Dick Allen

Richard Anthony Allen was an American professional baseball player. He played for the Philadelphia Phillies and the Chicago White Sox. Allen was inducted into the Baseball Reliquary’s Shrine of the Eternals in 2004. He won the 1964 National League Rookie of the Year Award and the 1972 American League Most Valuable Player Award.

About Dick Allen in brief

Summary Dick AllenRichard Anthony Allen was an American professional baseball player. He played for the Philadelphia Phillies and the Chicago White Sox. Allen was inducted into the Baseball Reliquary’s Shrine of the Eternals in 2004. Allen appeared for the first time as a candidate on the Baseball Hall of Fame’s Golden Era Committee election ballot for possible Hall of Hall consideration in 2015. He and the other candidates all missed getting elected by the committee. Allen’s older brother Hank was a reserve outfielder for three AL teams; his younger brother Ron was briefly a first baseman with the 1972 St. Louis Cardinals. He won the 1964 National League Rookie of the Year Award and the 1972 American League Most Valuable Player Award. He also led the AL in home runs for two seasons; led the NL in slugging percentage one season and the AL in two seasons, respectively; and led each major league in on-base percentage, one season apiece. Allen hit a two-run home run off the Cubs’ Larry Jackson on May 29, 1965 that cleared the Coke sign on Connie Mack Stadium’s left-center field roof. In July 1965, he got into a fistfight with fellow Philadelphia Phillie Frank Thomas. According to two teammates who witnessed the fight, Thomas swung a bat at Allen, hitting him in the shoulder. Allen and Thomas were not permitted to give their side of the story for making racially divisive remarks. In his autobiography, Crash: The Life and Times of Dick Allen, Allen stated that the play “broke our humps” in the fight.

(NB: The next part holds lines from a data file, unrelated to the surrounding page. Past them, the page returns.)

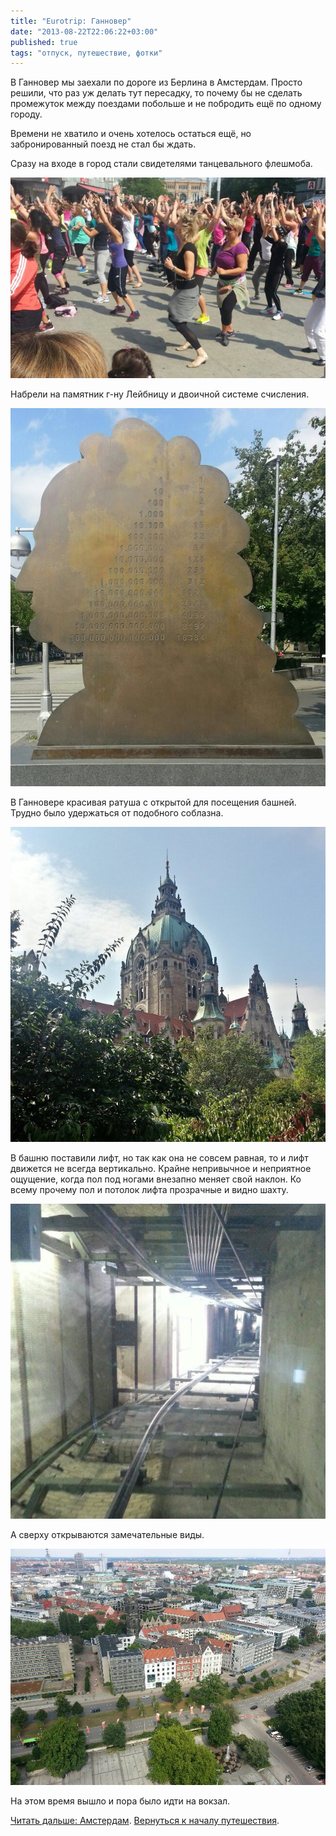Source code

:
 ```yaml
---
title: "Eurotrip: Ганновер"
date: "2013-08-22T22:06:22+03:00"
published: true
tags: "отпуск, путешествие, фотки"
---
```


В Ганновер мы заехали по дороге из Берлина в Амстердам. Просто решили, что раз уж делать тут пересадку, то почему бы
не сделать промежуток между поездами побольше и не побродить ещё по одному городу.

Времени не хватило и очень хотелось остаться ещё, но забронированный поезд не стал бы ждать.

Сразу на входе в город стали свидетелями танцевального флешмоба. 

![Танцы](/images/travel/2013-08-eurotrip/hannover-flashmob.jpg "Танцы")

Набрели на памятник г-ну Лейбницу и двоичной системе счисления. 

![Лейбниц](/images/travel/2013-08-eurotrip/hannover-leibniz.jpg "Лейбниц")

В Ганновере красивая ратуша с открытой для посещения башней. Трудно было удержаться от подобного соблазна. 

![Ратуша](/images/travel/2013-08-eurotrip/hannover-town-hall.jpg "Ратуша")

В башню поставили лифт, но так как она не совсем равная, то и лифт движется не всегда вертикально. Крайне непривычное
и неприятное ощущение, когда пол под ногами внезапно меняет свой наклон. Ко всему прочему пол и потолок лифта
прозрачные и видно шахту.

![Шахта лифта](/images/travel/2013-08-eurotrip/hannover-lift.jpg "Шахта лифта")

А сверху открываются замечательные виды. 

![Вид сверху](/images/travel/2013-08-eurotrip/hannover-top-view.jpg "Вид сверху")

На этом время вышло и пора было идти на вокзал. 

[Читать дальше: Амстердам](/post/eurotrip-amsterdam/). [Вернуться к началу путешествия](/post/eurotrip-warsaw/).
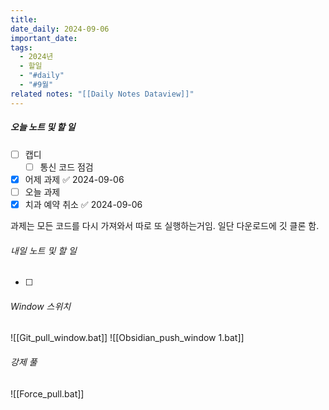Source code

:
 ```yaml
---
title: 
date_daily: 2024-09-06
important_date: 
tags:
  - 2024년
  - 할일
  - "#daily"
  - "#9월"
related notes: "[[Daily Notes Dataview]]"
---
```

##### 오늘 노트 및 할 일 
- [ ] 캡디
	- [ ] 통신 코드 점검
- [x] 어제 과제 ✅ 2024-09-06
- [ ]  오늘 과제
- [x] 치과 예약 취소 ✅ 2024-09-06

과제는 모든 코드를 다시 가져와서 따로 또 실행하는거임.
일단 다운로드에 깃 클론 함.



###### 내일 노트 및 할 일
- [ ] 


######  Window 스위치
![[Git_pull_window.bat]]
![[Obsidian_push_window 1.bat]]



###### 강제 풀
![[Force_pull.bat]]
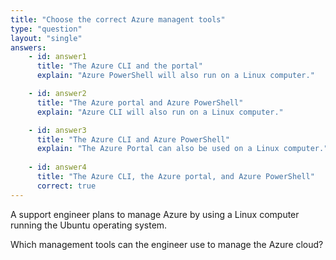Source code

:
 ```yaml
---
title: "Choose the correct Azure managent tools"
type: "question"
layout: "single"
answers:
    - id: answer1
      title: "The Azure CLI and the portal"
      explain: "Azure PowerShell will also run on a Linux computer."

    - id: answer2
      title: "The Azure portal and Azure PowerShell"
      explain: "Azure CLI will also run on a Linux computer."

    - id: answer3
      title: "The Azure CLI and Azure PowerShell"
      explain: "The Azure Portal can also be used on a Linux computer."
      
    - id: answer4
      title: "The Azure CLI, the Azure portal, and Azure PowerShell"
      correct: true
---
```


A support engineer plans to manage Azure by using a Linux computer running the Ubuntu operating system. 

Which management tools can the engineer use to manage the Azure cloud? 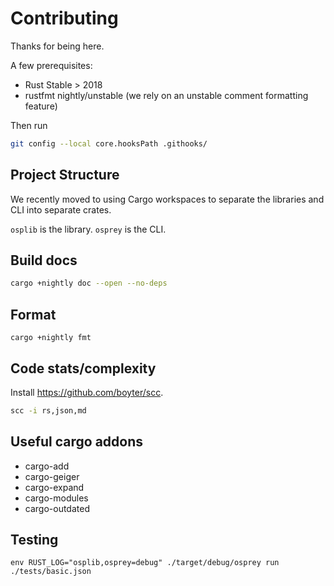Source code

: # Contributing

Thanks for being here.

A few prerequisites:
- Rust Stable > 2018
- rustfmt nightly/unstable (we rely on an unstable comment formatting feature)

Then run 
```bash
git config --local core.hooksPath .githooks/
```

## Project Structure

We recently moved to using Cargo workspaces to separate the libraries and CLI into separate crates.

`osplib` is the library. `osprey` is the CLI.

## Build docs
```sh
cargo +nightly doc --open --no-deps
```

## Format
```
cargo +nightly fmt
```

## Code stats/complexity

Install https://github.com/boyter/scc.

```bash
scc -i rs,json,md
```

## Useful cargo addons

- cargo-add
- cargo-geiger
- cargo-expand
- cargo-modules
- cargo-outdated

## Testing
```
env RUST_LOG="osplib,osprey=debug" ./target/debug/osprey run ./tests/basic.json
```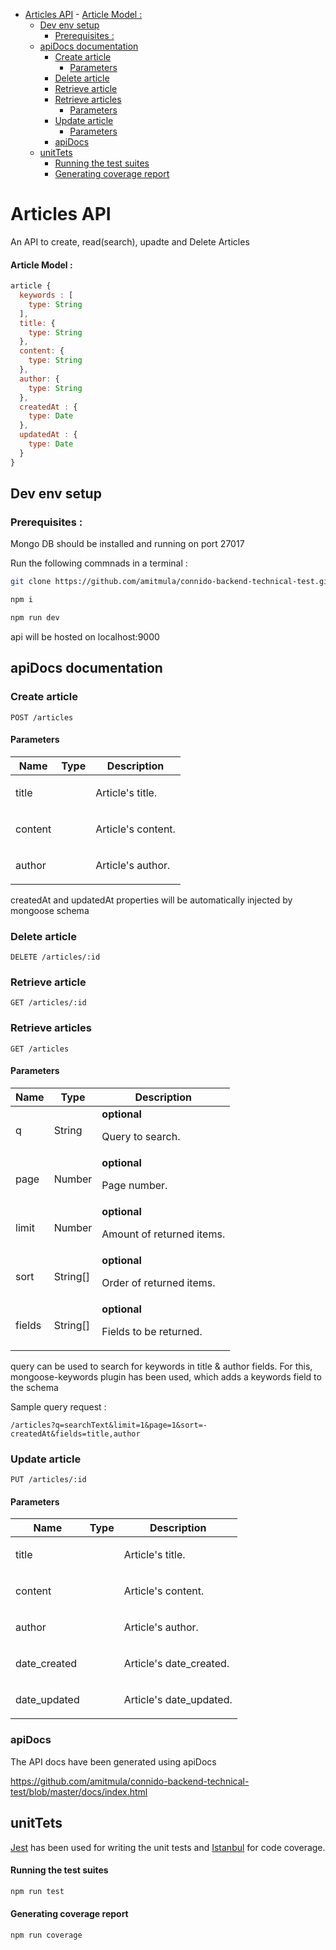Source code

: 
- [Articles API](#articles-api)
      - [Article Model :](#article-model)
  - [Dev env setup](#dev-env-setup)
    - [Prerequisites :](#prerequisites)
  - [apiDocs documentation](#apidocs-documentation)
    - [Create article](#create-article)
      - [Parameters](#parameters)
    - [Delete article](#delete-article)
    - [Retrieve article](#retrieve-article)
    - [Retrieve articles](#retrieve-articles)
      - [Parameters](#parameters)
    - [Update article](#update-article)
      - [Parameters](#parameters)
    - [apiDocs](#apidocs)
  - [unitTets](#unittets)
      - [Running the test suites](#running-the-test-suites)
      - [Generating coverage report](#generating-coverage-report)
	
# Articles API

An API to create, read(search), upadte and Delete Articles

#### Article Model :
```javascript
article {
  keywords : [
    type: String
  ],
  title: {
    type: String
  },
  content: {
    type: String
  },
  author: {
    type: String
  },
  createdAt : {
    type: Date
  },
  updatedAt : {
    type: Date    
  }
}
```

## Dev env setup

### Prerequisites :

Mongo DB should be installed and running on port 27017

Run the following commnads in a terminal :
```sh
git clone https://github.com/amitmula/connido-backend-technical-test.git

npm i

npm run dev
```

api will be hosted on localhost:9000


## apiDocs documentation


### Create article



	POST /articles


#### Parameters

| Name    | Type      | Description                          |
|---------|-----------|--------------------------------------|
| title			| 			|  <p>Article's title.</p>							|
| content			| 			|  <p>Article's content.</p>							|
| author			| 			|  <p>Article's author.</p>							|

createdAt and updatedAt properties will be automatically injected by mongoose schema

### Delete article



	DELETE /articles/:id


### Retrieve article



	GET /articles/:id


### Retrieve articles



	GET /articles


#### Parameters

| Name    | Type      | Description                          |
|---------|-----------|--------------------------------------|
| q			| String			| **optional** <p>Query to search.</p>							|
| page			| Number			| **optional** <p>Page number.</p>							|
| limit			| Number			| **optional** <p>Amount of returned items.</p>							|
| sort			| String[]			| **optional** <p>Order of returned items.</p>							|
| fields			| String[]			| **optional** <p>Fields to be returned.</p>							|

query can be used to search for keywords in title & author fields. For this, mongoose-keywords plugin has been used, which adds a keywords field to the schema

Sample query request :

```
/articles?q=searchText&limit=1&page=1&sort=-createdAt&fields=title,author
```
### Update article



	PUT /articles/:id


#### Parameters

| Name    | Type      | Description                          |
|---------|-----------|--------------------------------------|
| title			| 			|  <p>Article's title.</p>							|
| content			| 			|  <p>Article's content.</p>							|
| author			| 			|  <p>Article's author.</p>							|
| date_created			| 			|  <p>Article's date_created.</p>							|
| date_updated			| 			|  <p>Article's date_updated.</p>							|

### apiDocs
The API docs have been generated using apiDocs

<a href="http://htmlpreview.github.com/?https://github.com/amitmula/connido-backend-technical-test/blob/master/docs/index.html" target="_blank">https://github.com/amitmula/connido-backend-technical-test/blob/master/docs/index.html</a>

## unitTets

[Jest](https://jestjs.io/) has been used for writing the unit tests and [Istanbul](https://istanbul.js.org/) for code coverage. 

#### Running the test suites
```sh
npm run test
```

#### Generating coverage report
```sh
npm run coverage
```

The Phillies retired Allen’s number on September 3, 2020. He was on several All-Star teams including the 1965–67 teams. He led the league in runs, triples, extra base hits, and total bases in 1966 and 1967. His. 534 career Slugging percentage ranks among the highest in what was an era marked by low offensive production. In 2014, Allen was one vote short of the required 12 votes needed for election. The Golden Days Committee is scheduled to vote next in 2021, for induction into the Hall’s Class of 2022. He died in a car accident in August 2013. He is survived by his wife, two daughters, and a son. He had a son and two step-daughters with whom he was very close to becoming a grandfather. He has a daughter with whom she had a daughter who is now married to the former Philadelphia Phillies pitcher, Jim Bunning. Allen has a son with former Phillies pitcher Chris Short, who played in the National League from 1966 to 1970. He will be buried in Philadelphia. He previously served as a member of the Philadelphia Eagles’ baseball coaching staff in the late 1960s and early 1970s. His son, Ron, is a professional baseball coach and has coached the New York Yankees and the San Francisco Giants. Allen is the son of former Philadelphia Phillies player, Bob Allen. Allen also has a brother, Hank, who served as the Phillies’ first base coach in the early 1960s.